Q: Last Sunday, on a cold, foggy afternoon, I was in line at a department store when the woman in front of me, who was in a very short skirt and jacket, bent over the counter, revealing that she was naked from her waist to her shoes. Luckily, her request took a long time, and I was able to view her bare posterior — with my heart pounding — for a good while. Then our eyes met. She didn't seem to mind that I stared. After she finished, I followed her, forgetting my order. She did not appear to be alarmed. She stopped to look at a couple dresses. I stopped and examined the same dresses, she seemed unconcerned. She then headed to the elevator. Though I was disappointed that it was not the "up" escalator, I followed behind her. Our eyes met again and I complimented her. She said "thank you." I then took a stop closer and said, "you don't wear panties." She said, not unduly taken aback, "I wear underpants" (emphasis on "wear," not "underpants"). Later, I thought, I should have recognized her "figure of speech" truth and said, "But you're not
wearing them today
, are you?" I said nothing. She said, "could you please take a step back?" so I complimented her again, and left. Now I wonder: On behalf of men everywhere, did I blow an invitation from a sex goddess? What if I had asked — without the pushy panties remark — if I could "watch" her some more while she shopped? Or would she like it if I accompanied her to the shoe department, where I could place shoes on her feet while on my knees, and suck her toes in the store? Or could she follow me to the store bathroom, where I could beg her to sit on my face? The trouble is that besides being timid, I am married, faithful and love my wife — although I wish she had a little more of this free spirit's kink in her, that's for sure! Now, as you can imagine, I am unable to shake the image of that bare ass in such a public place from my mind. I have since performed less capably than usual at sex with my wife and I've masturbated several times, fantasizing about returning to this same department store to look for this siren again, the very next time my wife gives me more Sunday chores. I certainly approve of such female behavior and do not wish in any way to discourage its popularity. Any advice?

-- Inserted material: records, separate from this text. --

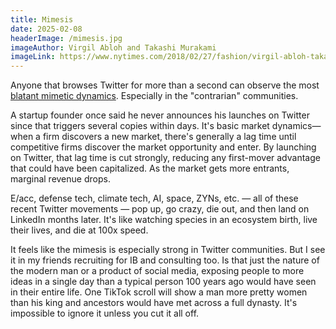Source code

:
 ```yaml
---
title: Mimesis
date: 2025-02-08
headerImage: /mimesis.jpg
imageAuthor: Virgil Abloh and Takashi Murakami
imageLink: https://www.nytimes.com/2018/02/27/fashion/virgil-abloh-takashi-murakami-gagosian-gallery.html
---
```

Anyone that browses Twitter for more than a second can observe the most [blatant mimetic dynamics](https://en.wikipedia.org/wiki/Mimetic_theory#:~:text=Girard%20called%20this%20phenomenon%20%22mimetic,because%20we%20imitate%20their%20desires.%22). Especially in the "contrarian" communities. 

A startup founder once said he never announces his launches on Twitter since that triggers several copies within days. It's basic market dynamics—when a firm discovers a new market, there's generally a lag time until competitive firms discover the market opportunity and enter. By launching on Twitter, that lag time is cut strongly, reducing any first-mover advantage that could have been capitalized. As the market gets more entrants, marginal revenue drops. 

E/acc, defense tech, climate tech, AI, space, ZYNs, etc. — all of these recent Twitter movements — pop up, go crazy, die out, and then land on LinkedIn months later. It's like watching species in an ecosystem birth, live their lives, and die at 100x speed. 

It feels like the mimesis is especially strong in Twitter communities. But I see it in my friends recruiting for IB and consulting too. Is that just the nature of the modern man or a product of social media, exposing people to more ideas in a single day than a typical person 100 years ago would have seen in their entire life. One TikTok scroll will show a man more pretty women than his king and ancestors would have met across a full dynasty. It's impossible to ignore it unless you cut it all off.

A: What can I tell you? You lucked out — a voyeur who encountered an exhibitionist. In the very unlikely event this happens again, I suggest you keep your mouth shut and simply enjoy the view.

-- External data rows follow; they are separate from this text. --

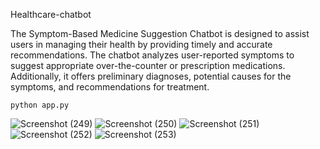Healthcare-chatbot

The Symptom-Based Medicine Suggestion Chatbot is designed to assist users in managing their health by providing timely and accurate recommendations. The chatbot analyzes user-reported symptoms to suggest appropriate over-the-counter or prescription medications. Additionally, it offers preliminary diagnoses, potential causes for the symptoms, and recommendations for treatment.

```
python app.py

```

![Screenshot (249)](https://github.com/user-attachments/assets/fb881c43-5a86-4f43-b2f4-8582ec0395bb)
![Screenshot (250)](https://github.com/user-attachments/assets/da980e65-3090-406f-8fd7-a61ec915936b)
![Screenshot (251)](https://github.com/user-attachments/assets/1117e78e-4946-46b6-9287-cba906ca33fb)
![Screenshot (252)](https://github.com/user-attachments/assets/032a9086-7fa8-45e5-914e-2a2f2a58f5a2)
![Screenshot (253)](https://github.com/user-attachments/assets/34f24668-cc93-4b3d-b74a-daf8e372eb7a)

Q: I am a very attractive 22-year-old black female. I have a boyfriend whom I love very much, but I want to be with a female sexually. I don't want a relationship, just sex. I just want one night to fulfill my fantasy without his knowing. I'm scared if he finds out; then he'll think I'm gay or something. I think about this all the time. Please help me.
A: Perhaps you might look at the possibility of your being "something," like bisexual, which is not the end of the world. Putting aside the issue of whether it's a good idea to be sneaking sex on the side with anyone, female or male, there are many personal ads for women who wish to experiment with a same-sex encounter in print and online, but in-person play parties or swing events are probably your best bet.
Q: I have been married three years. My wife and I decided not to have any children for at least two years. We have been trying to have a baby since then, but still we don't have any results. I have not contacted any doctor yet, thinking that sooner or later we may have a baby, but now I am losing hope. Please give me some advice.
A: Depending on the age and health of a couple, a year of unprotected intercourse without a pregnancy does not signify any major problem, but why wait? Ask your wife to have a thorough physical exam. There are kits sold in drugstores that help you figure out when her most fertile days are. Confine your intercourse to those times. Learn what you can do to help things along such as wearing loose underwear and not taking hot baths or saunas. Most of all, don't forget to enjoy the process of making a baby.